1. initiate j =1 ; status= 2 (non-monotonic)
2. iterate a for loop from zero to size of the array-1;
3. if j will become less then i or equal to the size of the array return the current status.
4.  else if the value at  i is greater than the value at j. Mark status = 0.
   • if the value at j+1 is greater than the value at j or status =1. Mark status=2 and return it. else increase j by 1.

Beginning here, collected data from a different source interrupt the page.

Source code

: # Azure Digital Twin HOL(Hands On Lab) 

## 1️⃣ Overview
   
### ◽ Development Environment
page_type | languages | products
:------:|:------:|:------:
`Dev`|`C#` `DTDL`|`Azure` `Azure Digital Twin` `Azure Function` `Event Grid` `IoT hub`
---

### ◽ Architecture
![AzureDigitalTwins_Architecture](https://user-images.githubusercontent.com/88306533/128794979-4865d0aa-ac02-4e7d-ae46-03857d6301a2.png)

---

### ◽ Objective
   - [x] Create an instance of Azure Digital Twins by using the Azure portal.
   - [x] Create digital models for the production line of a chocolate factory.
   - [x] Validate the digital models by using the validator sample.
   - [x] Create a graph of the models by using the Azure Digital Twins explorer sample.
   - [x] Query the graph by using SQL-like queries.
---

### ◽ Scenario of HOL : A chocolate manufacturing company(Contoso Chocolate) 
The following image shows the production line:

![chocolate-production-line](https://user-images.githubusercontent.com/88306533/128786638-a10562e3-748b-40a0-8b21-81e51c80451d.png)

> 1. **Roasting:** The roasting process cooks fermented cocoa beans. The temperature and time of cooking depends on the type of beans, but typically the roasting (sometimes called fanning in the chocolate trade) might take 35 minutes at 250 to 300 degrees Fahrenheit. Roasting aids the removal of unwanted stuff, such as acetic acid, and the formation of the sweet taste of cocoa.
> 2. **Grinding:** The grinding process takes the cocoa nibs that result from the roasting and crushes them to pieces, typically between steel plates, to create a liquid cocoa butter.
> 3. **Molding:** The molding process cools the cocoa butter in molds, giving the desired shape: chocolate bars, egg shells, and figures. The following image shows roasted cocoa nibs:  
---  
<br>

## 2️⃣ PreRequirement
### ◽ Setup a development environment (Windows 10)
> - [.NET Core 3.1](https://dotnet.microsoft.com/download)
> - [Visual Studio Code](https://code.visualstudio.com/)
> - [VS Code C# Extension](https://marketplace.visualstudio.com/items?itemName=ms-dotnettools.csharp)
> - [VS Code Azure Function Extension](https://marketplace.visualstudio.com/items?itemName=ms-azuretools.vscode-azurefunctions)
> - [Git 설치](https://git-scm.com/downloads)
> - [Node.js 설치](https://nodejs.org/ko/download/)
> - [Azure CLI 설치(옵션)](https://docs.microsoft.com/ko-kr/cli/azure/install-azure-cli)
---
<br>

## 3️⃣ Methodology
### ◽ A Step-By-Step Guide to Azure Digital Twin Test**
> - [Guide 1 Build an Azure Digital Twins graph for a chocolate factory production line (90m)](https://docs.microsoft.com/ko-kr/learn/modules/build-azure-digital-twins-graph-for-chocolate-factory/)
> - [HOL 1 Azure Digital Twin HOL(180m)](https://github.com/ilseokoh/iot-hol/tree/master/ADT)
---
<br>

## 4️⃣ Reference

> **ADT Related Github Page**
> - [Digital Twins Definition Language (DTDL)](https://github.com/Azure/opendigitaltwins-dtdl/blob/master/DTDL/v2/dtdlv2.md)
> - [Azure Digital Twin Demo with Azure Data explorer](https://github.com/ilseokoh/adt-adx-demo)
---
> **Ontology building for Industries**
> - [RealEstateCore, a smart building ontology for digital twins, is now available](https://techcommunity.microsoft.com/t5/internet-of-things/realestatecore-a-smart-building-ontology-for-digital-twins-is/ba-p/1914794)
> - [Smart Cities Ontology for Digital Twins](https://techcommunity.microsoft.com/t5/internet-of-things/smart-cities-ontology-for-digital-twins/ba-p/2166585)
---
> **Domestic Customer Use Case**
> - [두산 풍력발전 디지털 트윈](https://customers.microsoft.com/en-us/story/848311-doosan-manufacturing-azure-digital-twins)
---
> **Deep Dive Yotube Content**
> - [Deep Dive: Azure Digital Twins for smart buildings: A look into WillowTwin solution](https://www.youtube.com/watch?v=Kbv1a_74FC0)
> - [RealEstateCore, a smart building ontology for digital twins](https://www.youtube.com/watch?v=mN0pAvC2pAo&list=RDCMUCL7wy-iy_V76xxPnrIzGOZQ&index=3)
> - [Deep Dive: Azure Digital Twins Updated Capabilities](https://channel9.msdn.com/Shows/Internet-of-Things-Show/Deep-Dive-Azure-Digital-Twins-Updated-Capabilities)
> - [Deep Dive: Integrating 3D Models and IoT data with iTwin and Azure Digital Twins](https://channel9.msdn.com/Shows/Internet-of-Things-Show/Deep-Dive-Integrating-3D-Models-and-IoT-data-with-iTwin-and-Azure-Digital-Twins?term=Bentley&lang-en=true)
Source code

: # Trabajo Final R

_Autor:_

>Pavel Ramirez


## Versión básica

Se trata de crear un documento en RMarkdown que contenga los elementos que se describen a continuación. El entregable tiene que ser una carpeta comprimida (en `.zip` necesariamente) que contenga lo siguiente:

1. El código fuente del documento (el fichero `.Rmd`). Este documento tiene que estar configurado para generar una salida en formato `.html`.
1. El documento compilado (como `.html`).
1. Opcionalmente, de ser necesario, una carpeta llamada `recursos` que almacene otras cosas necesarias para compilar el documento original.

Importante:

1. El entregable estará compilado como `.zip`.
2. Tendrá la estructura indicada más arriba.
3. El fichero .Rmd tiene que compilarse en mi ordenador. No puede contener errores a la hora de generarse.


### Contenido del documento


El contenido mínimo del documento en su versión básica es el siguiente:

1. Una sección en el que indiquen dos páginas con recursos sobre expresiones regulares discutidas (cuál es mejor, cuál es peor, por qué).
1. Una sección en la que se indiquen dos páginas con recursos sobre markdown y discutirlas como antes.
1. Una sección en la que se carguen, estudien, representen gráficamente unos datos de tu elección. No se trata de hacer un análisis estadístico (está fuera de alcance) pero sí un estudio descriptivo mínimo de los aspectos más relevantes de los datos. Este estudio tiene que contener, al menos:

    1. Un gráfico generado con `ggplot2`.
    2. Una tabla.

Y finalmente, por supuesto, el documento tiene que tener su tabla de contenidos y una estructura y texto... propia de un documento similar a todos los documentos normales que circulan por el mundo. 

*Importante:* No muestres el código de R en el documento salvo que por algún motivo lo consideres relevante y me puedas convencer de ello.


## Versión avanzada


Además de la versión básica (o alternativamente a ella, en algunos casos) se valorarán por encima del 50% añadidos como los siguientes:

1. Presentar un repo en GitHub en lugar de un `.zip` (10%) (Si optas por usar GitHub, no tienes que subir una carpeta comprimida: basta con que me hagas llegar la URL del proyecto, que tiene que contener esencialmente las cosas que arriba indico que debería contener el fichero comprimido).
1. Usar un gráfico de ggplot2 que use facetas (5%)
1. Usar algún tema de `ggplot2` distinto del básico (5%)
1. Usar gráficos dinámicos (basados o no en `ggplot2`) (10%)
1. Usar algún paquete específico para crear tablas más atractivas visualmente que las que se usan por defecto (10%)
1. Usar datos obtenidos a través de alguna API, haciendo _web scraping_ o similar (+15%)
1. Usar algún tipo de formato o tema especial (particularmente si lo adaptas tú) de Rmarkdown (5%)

5. else if the value at i is less than the value at j. Mark status = 1
   • if the value at j+1 is less than the value at j or status =0. Mark status=2 and return it. else increase j by 1
6. else increase j by 1.
7. do all 4,5,6 until 3 is not true.
8. return the status.

Implementation of the monotonic array in c++

/*  Monotonic array :
    If an array is entriely non-decreasing 
             or non-increasing order
    Problem description :
    you have given array find if it is monotonic or not..
    */
#include<iostream>
#include<vector>
int isMonotoinc(std::vector<int>v)
{
    int j=1;
    // 2=> null direction  0=> decreasing 1=> increasing
    int status=2; 
    for(int i=0;i<v.size();i++)
    {
        if(j<=i || j>=v.size()){
            break;
        }
        else if(v.at(i)>v.at(j)){
            status=0;
            if(v.at(j+1)>v.at(j) || status ==1){
               status=2;
                return status;
            }
            j++;
        }
        else if(v.at(i)<v.at(j)){
            status=1;
            if(v.at(j+1)<v.at(j) || status ==0){
                flag=2;
                return status;
            }
            j++;
        }
        else
            {
            j++;
        }
    }
    return status;
}
int main(){
    std::vector<int>v1={1,2,2,3,4,5,6,6};
    if(isMonotoinc(v1)==1) {
        std::cout << " IT is non decreasing";
    }
    else if(isMonotoinc(v1)==0){
    std::cout << " IT is non  Increasing";
}
    else{
        std::cout << " IT is not monolotic";
    }
}